Just to hijack the thread a little bit, I often wonder how people justify self-initiated projects. Doing "non-client" work can be so much fun, and fuel creativity, but when you start to put serious time and money into the project can raise questions "how can I justify using all this paper" or "Am I really making a difference?" or even "Should I just save this money?". It was great to see Moffitt Moffitt talk about these same issues at the Young Lions talk earlier this year.
Are these issues for anyone else?
P.s. Anyone who was at that talk can now see that I am that "Paul", but the talk from Interbrand was much more interesting than the print piece.
I guess you could look at it like sinking money into a hobby. lukerobertson and I just finished putting a zine together with a few artist friends and it's probably the most rewarding thing I've made in months. The way I see it, work is for making an income, and personal projects are for my personal enjoyment.
Don't get me wrong, there is definately lots of pro's to doing self-initiated work. It's something I really enjoy doing, and I find they can be very rewarding.
I suppose what I was trying to say was that as designers it's our responsibility to self-regulate in regards to using commodities and also give something back. If it can lead to paid work that's even better.
Moffitt Moffitt were saying that the self-initiated projects they have taken on have been about highlighting new talent in the music industry for example – in Demo mag – and in turn this has led to more paid jobs. Whereas the project above appears very indulgent and just having a dig at designers who follow trends.

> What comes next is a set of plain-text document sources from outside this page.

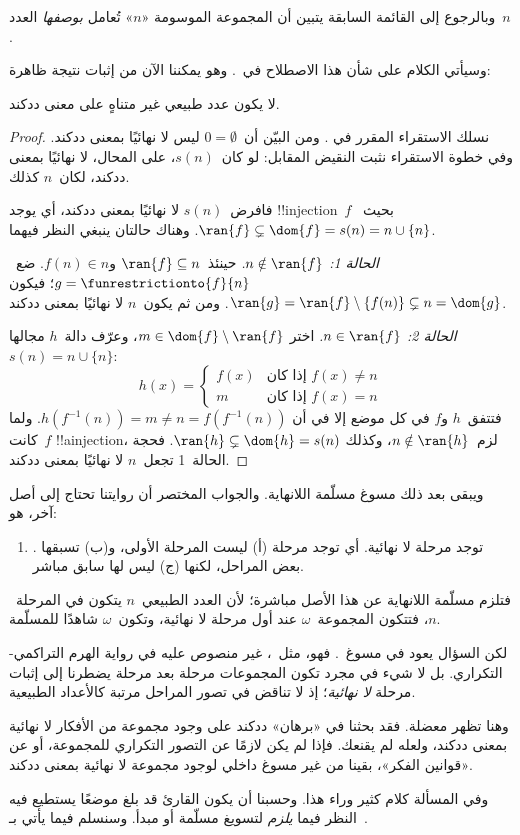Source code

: \documentclass[../../../include/open-logic-section]{subfiles}
\begin{document}
وبالرجوع إلى القائمة السابقة يتبين أن المجموعة الموسومة «$n$» تُعامل
\emph{بوصفها} العدد~$n$.

وسيأتي الكلام على شأن هذا الاصطلاح في~. وهو
يمكننا الآن من إثبات نتيجة ظاهرة:

\begin{prop}
لا يكون عدد طبيعي غير متناهٍ على معنى ددكند.
\end{prop}

\begin{proof}
نسلك الاستقراء المقرر في
. ومن البيّن
أن~$0 = \emptyset$ ليس لا نهائيًا بمعنى ددكند. وفي خطوة الاستقراء نثبت
النقيض المقابل: لو كان~$s(n)$، على المحال، لا نهائيًا بمعنى ددكند،
لكان~$n$ كذلك.

فافرض~$s(n)$ لا نهائيًا بمعنى ددكند، أي يوجد !!{injection}~$f$
بحيث~$\ran{f}\subsetneq \dom{f} = s(n) = n \cup \{n\}$. وهناك حالتان
ينبغي النظر فيهما.

\emph{الحالة 1: $n \notin \ran{f}$.} حينئذ~$\ran{f} \subseteq n$
و$f(n) \in n$. ضع~$g = \funrestrictionto{f}{n}$؛ فيكون
$\ran{g} = \ran{f} \setminus \{f(n)\} \subsetneq n = \dom{g}$.
ومن ثم يكون~$n$ لا نهائيًا بمعنى ددكند.

\emph{الحالة 2: $n \in \ran{f}$.} اختر
$m \in \dom{f} \setminus \ran{f}$، وعرّف دالة~$h$ مجالها
$s(n) = n \cup \{n\}$:
\[
h(x) = 
	\begin{cases}
		f(x) & \text{إذا كان }f(x) \neq n\\
		m & \text{إذا كان }f(x)=n
	\end{cases}
\]
فتتفق~$h$ و$f$ في كل موضع إلا في أن
$h(f^{-1}(n)) = m \neq n = f(f^{-1}(n))$. ولما كانت~$f$
!!a{injection}، لزم~$n \notin \ran{h}$، وكذلك
$\ran{h} \subsetneq \dom{h} = s(n)$. فحجة الحالة~1 تجعل~$n$
لا نهائيًا بمعنى ددكند.
\end{proof}

ويبقى بعد ذلك مسوغ مسلّمة اللانهاية. والجواب المختصر أن روايتنا تحتاج
إلى أصل آخر، هو:
\begin{enumerate}
	\item[] \stagesinf. توجد مرحلة لا نهائية. أي توجد مرحلة (أ) ليست المرحلة الأولى، و(ب) تسبقها بعض المراحل، لكنها (ج) ليس لها سابق مباشر.
\end{enumerate}
فتلزم مسلّمة اللانهاية عن هذا الأصل مباشرة؛ لأن العدد الطبيعي~$n$
يتكون في المرحلة~$n$، فتتكون المجموعة~$\omega$ عند أول مرحلة لا
نهائية، وتكون~$\omega$ شاهدًا للمسلّمة.

لكن السؤال يعود في مسوغ~\stagesinf. فهو، مثل~\stagessucc، غير منصوص
عليه في رواية الهرم التراكمي-التكراري. بل لا شيء في مجرد تكون
المجموعات مرحلة بعد مرحلة يضطرنا إلى إثبات مرحلة \emph{لا نهائية}؛
إذ لا تناقض في تصور المراحل مرتبة كالأعداد الطبيعية.

وهنا تظهر معضلة. فقد بحثنا في
 «برهان» ددكند على وجود
مجموعة من الأفكار لا نهائية بمعنى ددكند، ولعله لم يقنعك. فإذا لم يكن
\stagesinf{} لازمًا عن التصور التكراري للمجموعة، أو عن «قوانين الفكر»،
بقينا من غير مسوغ داخلي لوجود مجموعة لا نهائية بمعنى ددكند.

وفي المسألة كلام كثير وراء هذا. وحسبنا أن يكون القارئ قد بلغ موضعًا
يستطيع فيه النظر فيما \emph{يلزم} لتسويغ مسلّمة أو مبدأ. وسنسلم فيما
يأتي بـ~\stagesinf{}.
\end{document}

I certainly think that you attract the work you put out also. So if you can turn self-initiated work that you really enjoy into similar paid work the that's great.
The zine you described sounds interesting and I'm sure will lead to go things.
I agree it's cynical, so what? It very cleverly raises some very valid and I think concise points on current everyday design trends.
Lets face it, we see these things time and time again. We should all be asking ourselves 'why' everyday, if the answer is because it's cool or everyone is doing that at the moment, we know we can do better and I believe that is the point they are trying to raise.
Though I'm undecided how truly ironic this is, or can be, in that way the Bedroom Philosopher and The Northcote Tram skit is like a scene commenting on itself using parody. It did make me look at the folder titled Nasa Space Pics on my harddrive (come on you've all got one) and press delete while laughing out loud.
Just my Wild West Desert Scene & Circles folder left.